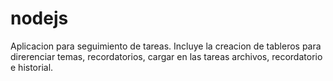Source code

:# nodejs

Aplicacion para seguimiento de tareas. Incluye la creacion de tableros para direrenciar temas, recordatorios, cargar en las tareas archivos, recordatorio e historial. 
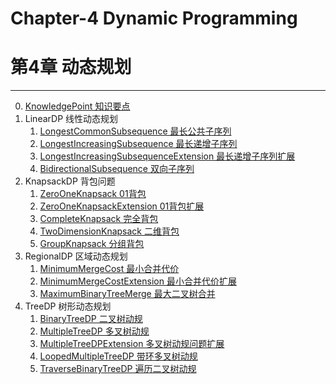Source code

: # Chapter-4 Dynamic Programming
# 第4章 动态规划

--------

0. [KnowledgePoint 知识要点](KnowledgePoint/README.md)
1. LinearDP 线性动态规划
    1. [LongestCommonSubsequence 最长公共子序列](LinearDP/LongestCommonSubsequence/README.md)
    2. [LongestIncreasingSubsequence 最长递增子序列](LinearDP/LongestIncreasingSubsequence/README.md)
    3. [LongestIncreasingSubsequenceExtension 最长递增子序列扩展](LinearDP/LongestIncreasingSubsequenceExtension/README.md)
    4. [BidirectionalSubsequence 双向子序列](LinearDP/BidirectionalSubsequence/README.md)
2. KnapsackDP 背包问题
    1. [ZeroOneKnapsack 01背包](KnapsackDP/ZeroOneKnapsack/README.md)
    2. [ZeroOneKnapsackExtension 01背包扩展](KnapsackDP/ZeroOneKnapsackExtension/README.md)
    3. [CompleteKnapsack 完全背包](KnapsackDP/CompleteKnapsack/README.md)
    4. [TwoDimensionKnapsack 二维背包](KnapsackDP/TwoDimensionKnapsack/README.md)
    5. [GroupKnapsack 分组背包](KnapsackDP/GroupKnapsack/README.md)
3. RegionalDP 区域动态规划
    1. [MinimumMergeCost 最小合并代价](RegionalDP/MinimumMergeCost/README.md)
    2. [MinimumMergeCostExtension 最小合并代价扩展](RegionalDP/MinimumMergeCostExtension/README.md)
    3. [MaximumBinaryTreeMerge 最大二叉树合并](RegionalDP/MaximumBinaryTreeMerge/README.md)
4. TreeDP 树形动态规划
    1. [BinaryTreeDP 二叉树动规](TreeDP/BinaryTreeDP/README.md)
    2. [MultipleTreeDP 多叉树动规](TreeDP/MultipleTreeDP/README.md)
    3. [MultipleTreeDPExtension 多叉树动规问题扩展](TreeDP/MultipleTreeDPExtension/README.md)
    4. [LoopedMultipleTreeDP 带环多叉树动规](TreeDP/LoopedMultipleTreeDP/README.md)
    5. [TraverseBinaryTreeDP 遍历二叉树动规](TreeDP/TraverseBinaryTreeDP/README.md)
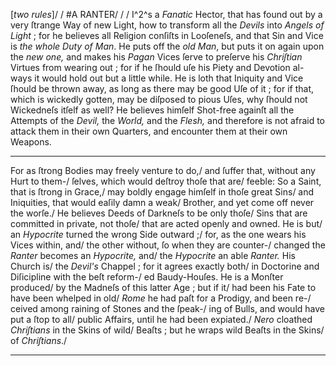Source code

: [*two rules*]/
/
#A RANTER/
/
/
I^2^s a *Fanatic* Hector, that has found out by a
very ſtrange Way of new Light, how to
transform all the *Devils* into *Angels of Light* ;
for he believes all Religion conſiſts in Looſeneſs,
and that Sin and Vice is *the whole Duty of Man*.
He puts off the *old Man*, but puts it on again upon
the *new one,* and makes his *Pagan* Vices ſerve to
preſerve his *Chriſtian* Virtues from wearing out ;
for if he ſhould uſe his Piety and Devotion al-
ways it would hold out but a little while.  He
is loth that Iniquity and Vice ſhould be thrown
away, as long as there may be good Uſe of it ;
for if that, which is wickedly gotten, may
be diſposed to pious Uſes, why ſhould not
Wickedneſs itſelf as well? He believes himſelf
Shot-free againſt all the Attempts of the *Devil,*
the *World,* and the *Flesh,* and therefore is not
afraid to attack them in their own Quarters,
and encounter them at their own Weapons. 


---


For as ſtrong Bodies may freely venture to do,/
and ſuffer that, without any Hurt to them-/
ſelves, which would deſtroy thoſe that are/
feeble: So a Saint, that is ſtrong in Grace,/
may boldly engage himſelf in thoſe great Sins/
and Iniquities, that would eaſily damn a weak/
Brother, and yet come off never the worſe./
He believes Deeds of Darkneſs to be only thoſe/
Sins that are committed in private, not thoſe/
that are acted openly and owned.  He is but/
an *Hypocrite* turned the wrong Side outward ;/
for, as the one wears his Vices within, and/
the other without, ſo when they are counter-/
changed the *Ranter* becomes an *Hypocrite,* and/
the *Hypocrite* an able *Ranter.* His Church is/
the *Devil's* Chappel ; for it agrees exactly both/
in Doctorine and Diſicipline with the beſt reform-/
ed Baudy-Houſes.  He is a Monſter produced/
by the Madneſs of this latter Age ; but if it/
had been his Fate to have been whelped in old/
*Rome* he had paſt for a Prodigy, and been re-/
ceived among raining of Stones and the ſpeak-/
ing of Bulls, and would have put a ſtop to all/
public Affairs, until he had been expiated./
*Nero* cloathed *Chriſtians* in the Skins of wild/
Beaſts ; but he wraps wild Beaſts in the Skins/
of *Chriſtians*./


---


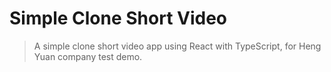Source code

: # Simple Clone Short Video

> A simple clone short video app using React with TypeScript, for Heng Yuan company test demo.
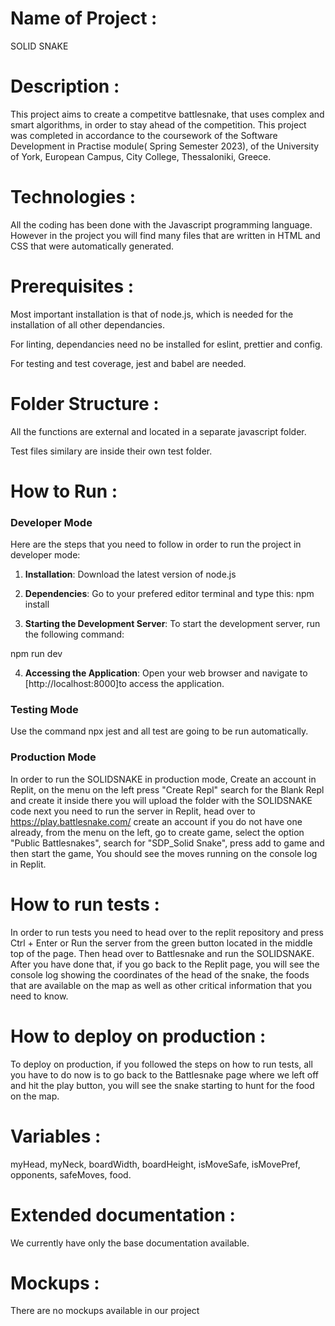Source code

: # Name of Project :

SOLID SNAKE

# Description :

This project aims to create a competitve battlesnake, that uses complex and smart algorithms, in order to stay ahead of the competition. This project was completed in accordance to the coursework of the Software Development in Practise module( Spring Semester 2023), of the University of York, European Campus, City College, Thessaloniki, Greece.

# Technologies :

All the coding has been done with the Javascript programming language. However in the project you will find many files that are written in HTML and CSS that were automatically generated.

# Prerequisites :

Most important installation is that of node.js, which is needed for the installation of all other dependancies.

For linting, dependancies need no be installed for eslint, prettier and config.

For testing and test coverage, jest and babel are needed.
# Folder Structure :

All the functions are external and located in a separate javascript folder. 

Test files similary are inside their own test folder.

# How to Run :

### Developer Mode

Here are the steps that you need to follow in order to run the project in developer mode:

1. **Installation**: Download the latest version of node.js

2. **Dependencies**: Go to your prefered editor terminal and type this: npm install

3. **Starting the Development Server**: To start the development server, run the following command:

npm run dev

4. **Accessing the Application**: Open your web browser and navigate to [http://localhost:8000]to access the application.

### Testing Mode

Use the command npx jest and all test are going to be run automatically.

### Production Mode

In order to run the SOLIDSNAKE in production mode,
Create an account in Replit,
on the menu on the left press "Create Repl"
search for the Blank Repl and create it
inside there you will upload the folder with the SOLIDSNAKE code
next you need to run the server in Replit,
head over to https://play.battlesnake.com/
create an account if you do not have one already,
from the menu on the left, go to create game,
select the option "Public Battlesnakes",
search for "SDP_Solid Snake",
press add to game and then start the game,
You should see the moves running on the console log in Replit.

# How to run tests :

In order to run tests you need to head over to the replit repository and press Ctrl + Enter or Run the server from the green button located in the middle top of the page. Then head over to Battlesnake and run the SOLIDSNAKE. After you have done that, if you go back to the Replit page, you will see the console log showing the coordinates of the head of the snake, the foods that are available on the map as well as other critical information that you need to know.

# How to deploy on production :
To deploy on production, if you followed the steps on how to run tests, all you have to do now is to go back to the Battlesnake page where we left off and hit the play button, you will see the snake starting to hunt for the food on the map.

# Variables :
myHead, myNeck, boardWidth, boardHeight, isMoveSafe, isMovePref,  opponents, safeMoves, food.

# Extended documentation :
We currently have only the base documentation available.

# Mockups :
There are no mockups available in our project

◆ ◆ ◆ ◆ ◆ ◆ ◆

Task to carry out | Using the records above, copy each line that contains "dependancies".

Written solution |
Most important installation is that of node.js, which is needed for the installation of all other dependancies.
For linting, dependancies need no be installed for eslint, prettier and config.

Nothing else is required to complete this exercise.